Only hours after two New York policemen were ambushed and executed in Brooklyn by a man claiming he wanted revenge for the death of Eric Garner, a man in the Bronx allegedly attempted to murder a third New York policeman. He only failed because his gun didn’t work when he pulled the trigger, police say.
On Saturday night at 9 p.m., Raymond Leonardo, 18, was allegedly shooting out windows with a .357 caliber revolver when police arrived. According to law enforcement, he refused to drop the gun and aimed point blank at one policeman.

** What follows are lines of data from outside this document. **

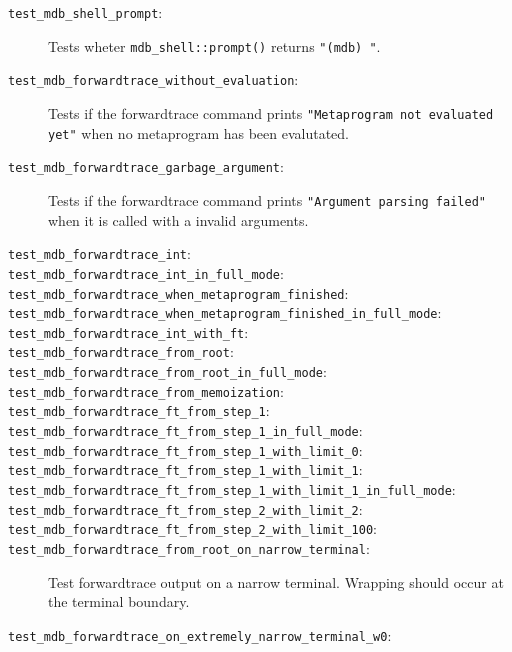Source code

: \begin{description}
    \item[\texttt{test\_mdb\_shell\_prompt}:]
        Tests wheter \texttt{mdb\_shell::prompt()} returns \texttt{"(mdb) "}.
    \item[\texttt{test\_mdb\_forwardtrace\_without\_evaluation}:]
        Tests if the forwardtrace command prints
        \texttt{"Metaprogram not evaluated yet"} when no metaprogram has been
        evalutated.
    \item[\texttt{test\_mdb\_forwardtrace\_garbage\_argument}:]
        Tests if the forwardtrace command prints
        \texttt{"Argument parsing failed"} when it is called with a invalid
        arguments.
    \item[\texttt{test\_mdb\_forwardtrace\_int}:]
    \item[\texttt{test\_mdb\_forwardtrace\_int\_in\_full\_mode}:]
    \item[\texttt{test\_mdb\_forwardtrace\_when\_metaprogram\_finished}:]
    \item[\texttt{test\_mdb\_forwardtrace\_when\_metaprogram\_finished\_in\_full\_mode}:]
    \item[\texttt{test\_mdb\_forwardtrace\_int\_with\_ft}:]
    \item[\texttt{test\_mdb\_forwardtrace\_from\_root}:]
    \item[\texttt{test\_mdb\_forwardtrace\_from\_root\_in\_full\_mode}:]
    \item[\texttt{test\_mdb\_forwardtrace\_from\_memoization}:]
    \item[\texttt{test\_mdb\_forwardtrace\_ft\_from\_step\_1}:]
    \item[\texttt{test\_mdb\_forwardtrace\_ft\_from\_step\_1\_in\_full\_mode}:]
    \item[\texttt{test\_mdb\_forwardtrace\_ft\_from\_step\_1\_with\_limit\_0}:]
    \item[\texttt{test\_mdb\_forwardtrace\_ft\_from\_step\_1\_with\_limit\_1}:]
    \item[\texttt{test\_mdb\_forwardtrace\_ft\_from\_step\_1\_with\_limit\_1\_in\_full\_mode}:]
    \item[\texttt{test\_mdb\_forwardtrace\_ft\_from\_step\_2\_with\_limit\_2}:]
    \item[\texttt{test\_mdb\_forwardtrace\_ft\_from\_step\_2\_with\_limit\_100}:]
    \item[\texttt{test\_mdb\_forwardtrace\_from\_root\_on\_narrow\_terminal}:]
        Test forwardtrace output on a narrow terminal. Wrapping should occur
        at the terminal boundary.
    \item[\texttt{test\_mdb\_forwardtrace\_on\_extremely\_narrow\_terminal\_w0}:]

\end{description}
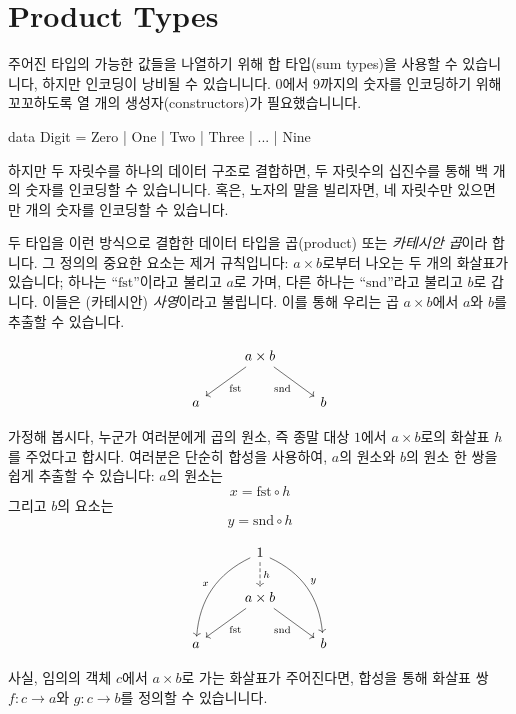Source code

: \documentclass[DaoFP]{subfiles}
\begin{document}
\setcounter{chapter}{4}

\chapter{Product Types}

주어진 타입의 가능한 값들을 나열하기 위해 합 타입(sum types)을 사용할 수 있습니니다, 하지만 인코딩이 낭비될 수 있습니니다. 0에서 9까지의 숫자를 인코딩하기 위해 꼬꼬하도록 열 개의 생성자(constructors)가 필요했습니니다.
\begin{haskell}
data Digit = Zero | One | Two | Three | ... | Nine
\end{haskell}
하지만 두 자릿수를 하나의 데이터 구조로 결합하면, 두 자릿수의 십진수를 통해 백 개의 숫자를 인코딩할 수 있습니니다. 혹은, 노자의 말을 빌리자면, 네 자릿수만 있으면 만 개의 숫자를 인코딩할 수 있습니다.

두 타입을 이런 방식으로 결합한 데이터 타입을 곱(product) 또는 \emph{카테시안 곱}이라 합니다. 그 정의의 중요한 요소는 제거 규칙입니다: $a \times b$로부터 나오는 두 개의 화살표가 있습니다; 하나는 ``$\text{fst}$''이라고 불리고 $a$로 가며, 다른 하나는 ``$\text{snd}$''라고 불리고 $b$로 갑니다. 이들은 (카테시안) \emph{사영}이라고 불립니다. 이를 통해 우리는 곱 $a \times b$에서 $a$와 $b$를 추출할 수 있습니다.

\[
 \begin{tikzcd}
& a \times b
 \arrow[dl,  "\text{fst}"]
 \arrow[dr,   "\text{snd}"']
\\
a && b
 \end{tikzcd}
\]

가정해 봅시다, 누군가 여러분에게 곱의 원소, 즉 종말 대상 $1$에서 $a \times b$로의 화살표 $h$를 주었다고 합시다. 여러분은 단순히 합성을 사용하여, $a$의 원소와 $b$의 원소 한 쌍을 쉽게 추출할 수 있습니다: $a$의 원소는
\[x = \text{fst} \circ h \]
그리고 $b$의 요소는
\[y = \text{snd} \circ h \]

\[
 \begin{tikzcd}
 & 1
\arrow[d, dashed, "h"]
 \arrow[ddl, bend right, "x"']
 \arrow[ddr, bend left, "y"]
\\
&a \times b
 \arrow[dl,  "\text{fst}"]
 \arrow[dr,   "\text{snd}"']
\\
a && b
 \end{tikzcd}
\]

사실, 임의의 객체 $c$에서 $a \times b$로 가는 화살표가 주어진다면, 합성을 통해 화살표 쌍 $f \colon c \to a$와 $g \colon c \to b$를 정의할 수 있습니니다.
\end{document}
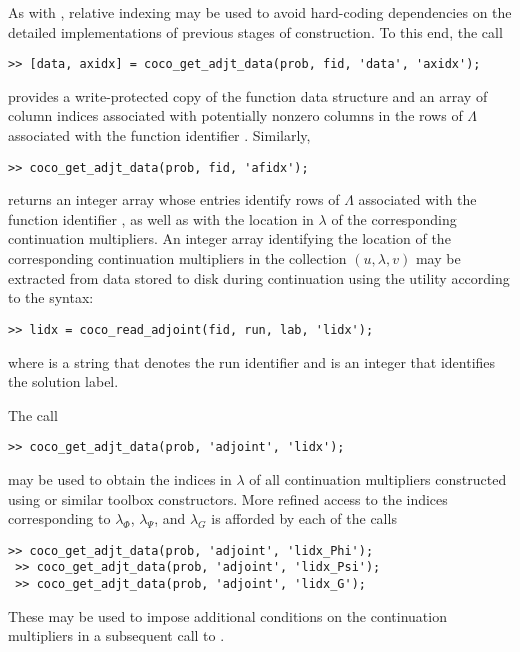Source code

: As with , relative indexing may be used to avoid hard-coding dependencies on the detailed implementations of previous stages of construction.  To this end, the call
\begin{lstlisting}[language=coco-highlight]
 >> [data, axidx] = coco_get_adjt_data(prob, fid, 'data', 'axidx');
\end{lstlisting}
provides a write-protected copy of the function data structure and an array of column indices associated with potentially nonzero columns in the rows of $\Lambda$ associated with the function identifier . Similarly, 
\begin{lstlisting}[language=coco-highlight]
 >> coco_get_adjt_data(prob, fid, 'afidx');
\end{lstlisting}
returns an integer array whose entries identify rows of $\Lambda$ associated with the function identifier , as well as with the location in $\lambda$ of the corresponding continuation multipliers. An integer array identifying the location of the corresponding continuation multipliers in the collection $(u,\lambda,v)$ may be extracted from data stored to disk during continuation using the  utility according to the syntax:
\begin{lstlisting}[language=coco-highlight]
>> lidx = coco_read_adjoint(fid, run, lab, 'lidx');
\end{lstlisting}
where  is a string that denotes the run identifier and  is an integer that identifies the solution label.

The call 
\begin{lstlisting}[language=coco-highlight]
 >> coco_get_adjt_data(prob, 'adjoint', 'lidx');
\end{lstlisting}
may be used to obtain the indices in $\lambda$ of all continuation multipliers constructed using  or similar toolbox constructors. More refined access to the indices corresponding to $\lambda_\Phi$, $\lambda_\Psi$, and $\lambda_G$ is afforded by each of the calls
\begin{lstlisting}[language=coco-highlight]
 >> coco_get_adjt_data(prob, 'adjoint', 'lidx_Phi');
 >> coco_get_adjt_data(prob, 'adjoint', 'lidx_Psi');
 >> coco_get_adjt_data(prob, 'adjoint', 'lidx_G');
\end{lstlisting}
These may be used to impose additional conditions on the continuation multipliers in a subsequent call to .


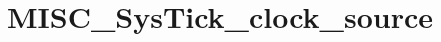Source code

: \hypertarget{group___m_i_s_c___sys_tick__clock__source}{\section{M\-I\-S\-C\-\_\-\-Sys\-Tick\-\_\-clock\-\_\-source}
\label{group___m_i_s_c___sys_tick__clock__source}
}
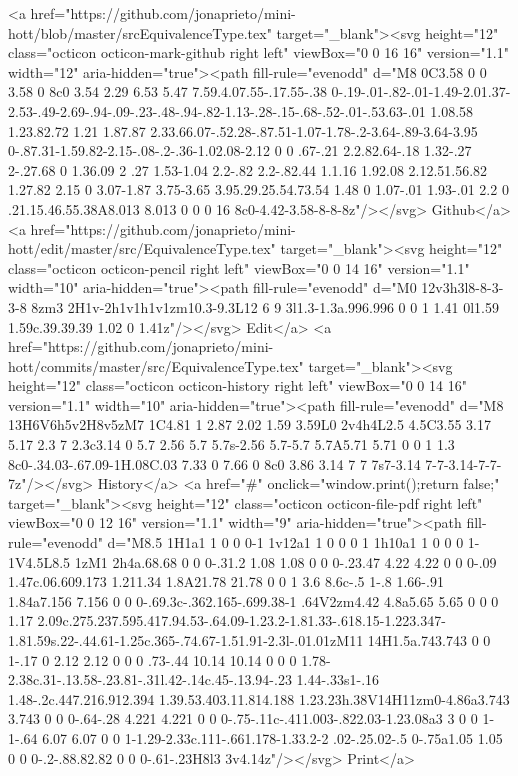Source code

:       <a href="https://github.com/jonaprieto/mini-hott/blob/master/srcEquivalenceType.tex" target="_blank"><svg height="12" class="octicon octicon-mark-github right left" viewBox="0 0 16 16" version="1.1" width="12" aria-hidden="true"><path fill-rule="evenodd" d="M8 0C3.58 0 0 3.58 0 8c0 3.54 2.29 6.53 5.47 7.59.4.07.55-.17.55-.38 0-.19-.01-.82-.01-1.49-2.01.37-2.53-.49-2.69-.94-.09-.23-.48-.94-.82-1.13-.28-.15-.68-.52-.01-.53.63-.01 1.08.58 1.23.82.72 1.21 1.87.87 2.33.66.07-.52.28-.87.51-1.07-1.78-.2-3.64-.89-3.64-3.95 0-.87.31-1.59.82-2.15-.08-.2-.36-1.02.08-2.12 0 0 .67-.21 2.2.82.64-.18 1.32-.27 2-.27.68 0 1.36.09 2 .27 1.53-1.04 2.2-.82 2.2-.82.44 1.1.16 1.92.08 2.12.51.56.82 1.27.82 2.15 0 3.07-1.87 3.75-3.65 3.95.29.25.54.73.54 1.48 0 1.07-.01 1.93-.01 2.2 0 .21.15.46.55.38A8.013 8.013 0 0 0 16 8c0-4.42-3.58-8-8-8z"/></svg> Github</a>
      <a href="https://github.com/jonaprieto/mini-hott/edit/master/src/EquivalenceType.tex" target="_blank"><svg height="12" class="octicon octicon-pencil right left" viewBox="0 0 14 16" version="1.1" width="10" aria-hidden="true"><path fill-rule="evenodd" d="M0 12v3h3l8-8-3-3-8 8zm3 2H1v-2h1v1h1v1zm10.3-9.3L12 6 9 3l1.3-1.3a.996.996 0 0 1 1.41 0l1.59 1.59c.39.39.39 1.02 0 1.41z"/></svg> Edit</a>
      <a href="https://github.com/jonaprieto/mini-hott/commits/master/src/EquivalenceType.tex" target="_blank"><svg height="12" class="octicon octicon-history right left" viewBox="0 0 14 16" version="1.1" width="10" aria-hidden="true"><path fill-rule="evenodd" d="M8 13H6V6h5v2H8v5zM7 1C4.81 1 2.87 2.02 1.59 3.59L0 2v4h4L2.5 4.5C3.55 3.17 5.17 2.3 7 2.3c3.14 0 5.7 2.56 5.7 5.7s-2.56 5.7-5.7 5.7A5.71 5.71 0 0 1 1.3 8c0-.34.03-.67.09-1H.08C.03 7.33 0 7.66 0 8c0 3.86 3.14 7 7 7s7-3.14 7-7-3.14-7-7-7z"/></svg> History</a>
      <a  href="#" onclick="window.print();return false;" target="_blank"><svg height="12" class="octicon octicon-file-pdf right left" viewBox="0 0 12 16" version="1.1" width="9" aria-hidden="true"><path fill-rule="evenodd" d="M8.5 1H1a1 1 0 0 0-1 1v12a1 1 0 0 0 1 1h10a1 1 0 0 0 1-1V4.5L8.5 1zM1 2h4a.68.68 0 0 0-.31.2 1.08 1.08 0 0 0-.23.47 4.22 4.22 0 0 0-.09 1.47c.06.609.173 1.211.34 1.8A21.78 21.78 0 0 1 3.6 8.6c-.5 1-.8 1.66-.91 1.84a7.156 7.156 0 0 0-.69.3c-.362.165-.699.38-1 .64V2zm4.42 4.8a5.65 5.65 0 0 0 1.17 2.09c.275.237.595.417.94.53-.64.09-1.23.2-1.81.33-.618.15-1.223.347-1.81.59s.22-.44.61-1.25c.365-.74.67-1.51.91-2.3l-.01.01zM11 14H1.5a.743.743 0 0 1-.17 0 2.12 2.12 0 0 0 .73-.44 10.14 10.14 0 0 0 1.78-2.38c.31-.13.58-.23.81-.31l.42-.14c.45-.13.94-.23 1.44-.33s1-.16 1.48-.2c.447.216.912.394 1.39.53.403.11.814.188 1.23.23h.38V14H11zm0-4.86a3.743 3.743 0 0 0-.64-.28 4.221 4.221 0 0 0-.75-.11c-.411.003-.822.03-1.23.08a3 3 0 0 1-1-.64 6.07 6.07 0 0 1-1.29-2.33c.111-.661.178-1.33.2-2 .02-.25.02-.5 0-.75a1.05 1.05 0 0 0-.2-.88.82.82 0 0 0-.61-.23H8l3 3v4.14z"/></svg> Print</a>
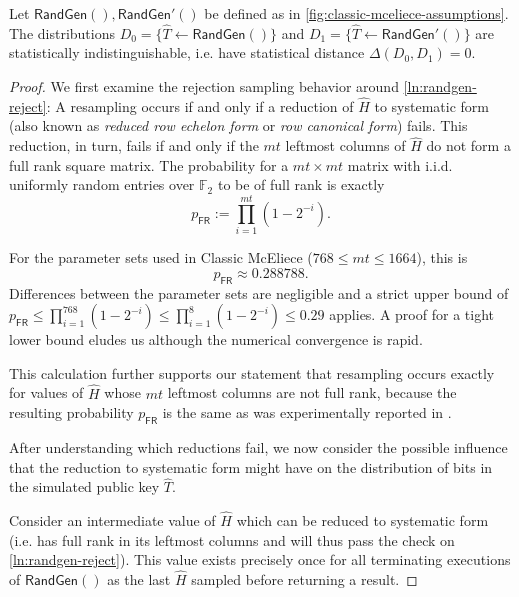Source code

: \begin{lemma} \label{lem:classic-mceliece-randgen-prime}
    Let $\textsf{RandGen}(), \textsf{RandGen}'()$ be defined as in \cref{fig:classic-mceliece-assumptions}.
    The distributions $D_0 = \{ \hat T \gets \textsf{RandGen}() \}$ and $D_1 = \{ \hat T \gets \textsf{RandGen}'() \}$ are statistically indistinguishable, i.e. have statistical distance $\Delta(D_0, D_1) = 0$.
\end{lemma}

\begin{proof}
    We first examine the rejection sampling behavior around \cref{ln:randgen-reject}: A resampling occurs if and only if a reduction of $\hat H$ to systematic form (also known as \emph{reduced row echelon form} or \emph{row canonical form}) fails. This reduction, in turn, fails if and only if the $mt$ leftmost columns of $\hat H$ do not form a full rank square matrix.
    The probability for a $mt \times mt$ matrix with i.i.d. uniformly random entries over $\mathbb F_2$ to be of full rank is exactly~\cite{DBLP:journals/corr/SalmondGGC14}
    \[ p_\mathsf{FR} := \prod_{i=1}^{mt} \left( 1-2^{-i} \right). \]
    
    For the parameter sets used in Classic McEliece ($768 \leq mt \leq 1664$), this is \[ p_\mathsf{FR} \approx 0.288788 . \]
    Differences between the parameter sets are negligible and a strict upper bound of $p_\mathsf{FR} \leq \prod_{i=1}^{768} \left( 1-2^{-i} \right) \leq \prod_{i=1}^{8} \left( 1-2^{-i} \right) \leq 0.29$ applies. A proof for a tight lower bound eludes us although the numerical convergence is rapid.
    
    This calculation further supports our statement that resampling occurs exactly for values of $\hat H$ whose $mt$ leftmost columns are not full rank, because the resulting probability $p_\mathsf{FR}$ is the same as was experimentally reported in \cite[security.pdf: Section 4.2]{NISTPQC-R4:ClassicMcEliece22}.
    
    After understanding which reductions fail, we now consider the possible influence that the reduction to systematic form might have on the distribution of bits in the simulated public key $\hat T$.

    Consider an intermediate value of $\hat H$ which can be reduced to systematic form (i.e. has full rank in its leftmost columns and will thus pass the check on \cref{ln:randgen-reject}). This value exists precisely once for all terminating executions of $\textsf{RandGen}()$ as the last $\hat H$ sampled before returning a result.


\end{proof}
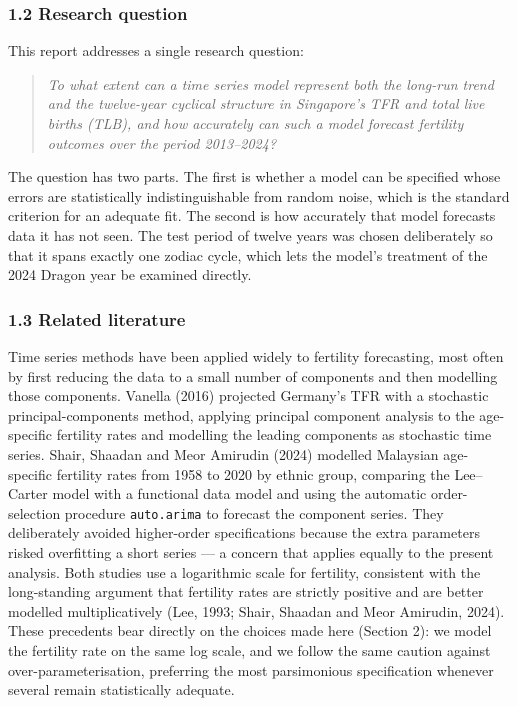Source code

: \documentclass[
  11pt,
]{article}
\begin{document}
\subsubsection{1.2 Research question}\label{research-question}

This report addresses a single research question:

\begin{quote}
\emph{To what extent can a time series model represent both the long-run
trend and the twelve-year cyclical structure in Singapore's TFR and
total live births (TLB), and how accurately can such a model forecast
fertility outcomes over the period 2013--2024?}
\end{quote}

The question has two parts. The first is whether a model can be
specified whose errors are statistically indistinguishable from random
noise, which is the standard criterion for an adequate fit. The second
is how accurately that model forecasts data it has not seen. The test
period of twelve years was chosen deliberately so that it spans exactly
one zodiac cycle, which lets the model's treatment of the 2024 Dragon
year be examined directly.

\subsubsection{1.3 Related literature}\label{related-literature}

Time series methods have been applied widely to fertility forecasting,
most often by first reducing the data to a small number of components
and then modelling those components. Vanella (2016) projected Germany's
TFR with a stochastic principal-components method, applying principal
component analysis to the age-specific fertility rates and modelling the
leading components as stochastic time series. Shair, Shaadan and Meor
Amirudin (2024) modelled Malaysian age-specific fertility rates from
1958 to 2020 by ethnic group, comparing the Lee--Carter model with a
functional data model and using the automatic order-selection procedure
\texttt{auto.arima} to forecast the component series. They deliberately
avoided higher-order specifications because the extra parameters risked
overfitting a short series --- a concern that applies equally to the
present analysis. Both studies use a logarithmic scale for fertility,
consistent with the long-standing argument that fertility rates are
strictly positive and are better modelled multiplicatively (Lee, 1993;
Shair, Shaadan and Meor Amirudin, 2024). These precedents bear directly
on the choices made here (Section 2): we model the fertility rate on the
same log scale, and we follow the same caution against
over-parameterisation, preferring the most parsimonious specification
whenever several remain statistically adequate.
\end{document}
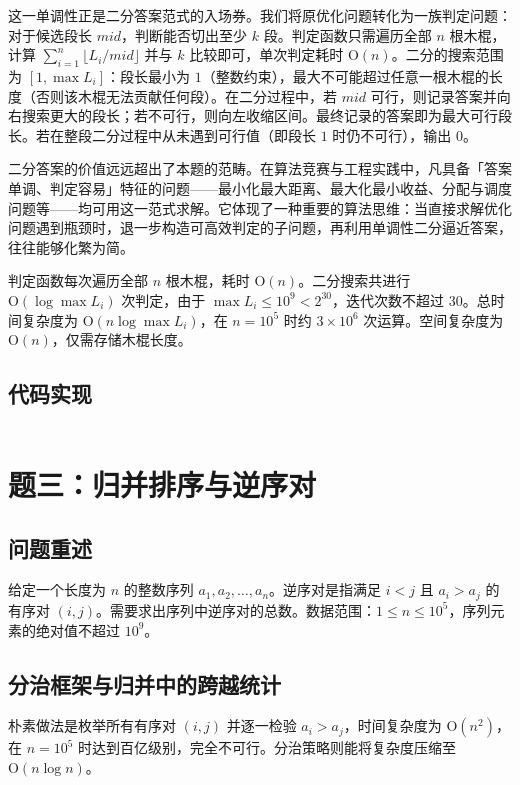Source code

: \documentclass[12pt, a4paper]{academics}
\begin{document}
这一单调性正是二分答案范式的入场券。我们将原优化问题转化为一族判定问题：对于候选段长 $\mathit{mid}$，判断能否切出至少 $k$ 段。判定函数只需遍历全部 $n$ 根木棍，计算 $\sum_{i=1}^{n} \lfloor L_i / \mathit{mid} \rfloor$ 并与 $k$ 比较即可，单次判定耗时 $\mathrm{O}(n)$。二分的搜索范围为 $[1, \max L_i]$：段长最小为 $1$（整数约束），最大不可能超过任意一根木棍的长度（否则该木棍无法贡献任何段）。在二分过程中，若 $\mathit{mid}$ 可行，则记录答案并向右搜索更大的段长；若不可行，则向左收缩区间。最终记录的答案即为最大可行段长。若在整段二分过程中从未遇到可行值（即段长 $1$ 时仍不可行），输出 $0$。

二分答案的价值远远超出了本题的范畴。在算法竞赛与工程实践中，凡具备「答案单调、判定容易」特征的问题——最小化最大距离、最大化最小收益、分配与调度问题等——均可用这一范式求解。它体现了一种重要的算法思维：当直接求解优化问题遇到瓶颈时，退一步构造可高效判定的子问题，再利用单调性二分逼近答案，往往能够化繁为简。

判定函数每次遍历全部 $n$ 根木棍，耗时 $\mathrm{O}(n)$。二分搜索共进行 $\mathrm{O}(\log \max L_i)$ 次判定，由于 $\max L_i \le 10^9 < 2^{30}$，迭代次数不超过 $30$。总时间复杂度为 $\mathrm{O}(n \log \max L_i)$，在 $n = 10^5$ 时约 $3 \times 10^6$ 次运算。空间复杂度为 $\mathrm{O}(n)$，仅需存储木棍长度。

\subsection{代码实现}

\inputminted{c++}{../src/p2_cutting_sticks.cpp}

\section{题三：归并排序与逆序对}

\subsection{问题重述}

给定一个长度为 $n$ 的整数序列 $a_1, a_2, \dots, a_n$。逆序对是指满足 $i < j$ 且 $a_i > a_j$ 的有序对 $(i, j)$。需要求出序列中逆序对的总数。数据范围：$1 \le n \le 10^5$，序列元素的绝对值不超过 $10^9$。

\subsection{分治框架与归并中的跨越统计}

朴素做法是枚举所有有序对 $(i, j)$ 并逐一检验 $a_i > a_j$，时间复杂度为 $\mathrm{O}(n^2)$，在 $n = 10^5$ 时达到百亿级别，完全不可行。分治策略则能将复杂度压缩至 $\mathrm{O}(n \log n)$。
\end{document}
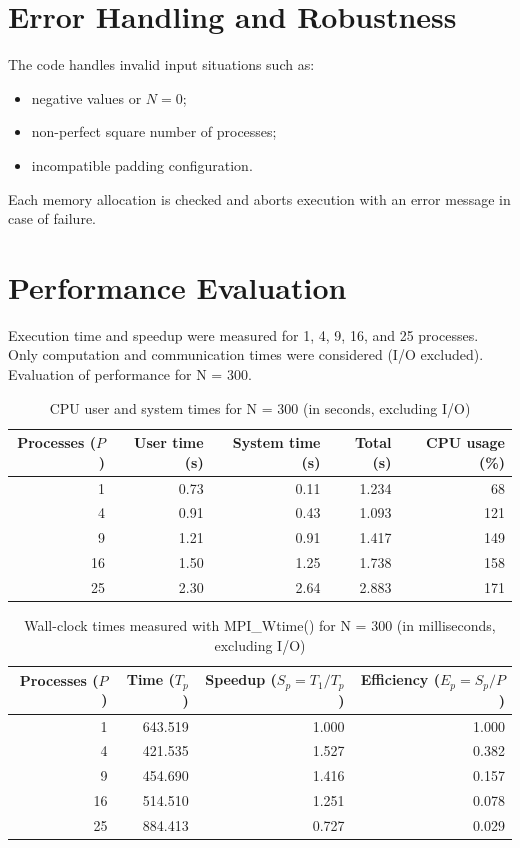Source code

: \documentclass[10pt,a4paper]{article}
\begin{document}
\section{Error Handling and Robustness}
The code handles invalid input situations such as:
\begin{itemize}
  \item negative values or \(N = 0\);
  \item non-perfect square number of processes;
 \item incompatible padding configuration.
\end{itemize}
Each memory allocation is checked and aborts execution with an error message in case of failure.

\section{Performance Evaluation}
Execution time and speedup were measured for 1, 4, 9, 16, and 25 processes.  
Only computation and communication times were considered (I/O excluded). Evaluation of performance for N = 300.

\begin{table}[H]
\centering
\caption{CPU user and system times for N = 300 (in seconds, excluding I/O)}
\begin{tabular}{r r r r r}
\toprule
Processes ($P$) & User time (s) & System time (s) & Total (s) & CPU usage (\%) \\
\midrule
1  & 0.73 & 0.11 & 1.234 & 68 \\
4  & 0.91 & 0.43 & 1.093 & 121 \\
9  & 1.21 & 0.91 & 1.417 & 149 \\
16 & 1.50 & 1.25 & 1.738 & 158 \\
25 & 2.30 & 2.64 & 2.883 & 171 \\
\bottomrule
\end{tabular}
\end{table}

\begin{table}[H]
\centering
\caption{Wall-clock times measured with MPI\_Wtime() for N = 300 (in milliseconds, excluding I/O)}
\begin{tabular}{r r r r}
\toprule
Processes ($P$) & Time ($T_p$) & Speedup ($S_p = T_1 / T_p$) & Efficiency ($E_p = S_p / P$) \\
\midrule
1  & 643.519 & 1.000 & 1.000 \\
4  & 421.535 & 1.527 & 0.382 \\
9  & 454.690 & 1.416 & 0.157 \\
16 & 514.510 & 1.251 & 0.078 \\
25 & 884.413 & 0.727 & 0.029 \\
\bottomrule
\end{tabular}
\end{table}
\end{document}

But when he pulled the trigger, it didn’t fire, officials claim. Leonardo fled with the gun in his pocket, then was captured after running a few blocks. One police source offered a simple cause for the gun’s inability to function: “It looks like he used up all of his bullets.”
On Saturday afternoon, Ismaaiyl Brinsley, 28, after writing on Instagram, “I’m putting wings on pigs today. They take 1 of ours, let’s take 2 of theirs,” executed Officers Rafael Ramos and Wenjian Liu by approaching their police car and shooting them both in the head.
Before Saturday afternoon’s shooting, the last NYPD officer to be shot to death was 22-year veteran Peter Figoski, who died in December 2011 when a suspect in a Brooklyn apartment break-in shot him in the face.
The National Law Enforcement Officers Memorial Fund (NLEOMF) issued a report last summer stating how dangerous it is to work in law-enforcement:
- 1,501 law-enforcement officers, including local and state police officers, federal officers, correctional officers, and military law-enforcement officers;
- In 2013, 100 law-enforcement officers were killed;
- There is an average of roughly 58,000 assaults against law enforcement each year;
- By last August, New York City had lost more officers in the line of duty than any other city’s police department, with 697 officers killed.
Prophetically, in speaking of law enforcement deaths in 2013-2014, the report stated, “Five officers were killed in ambushes, which continue to be a major threat to law enforcement safety.”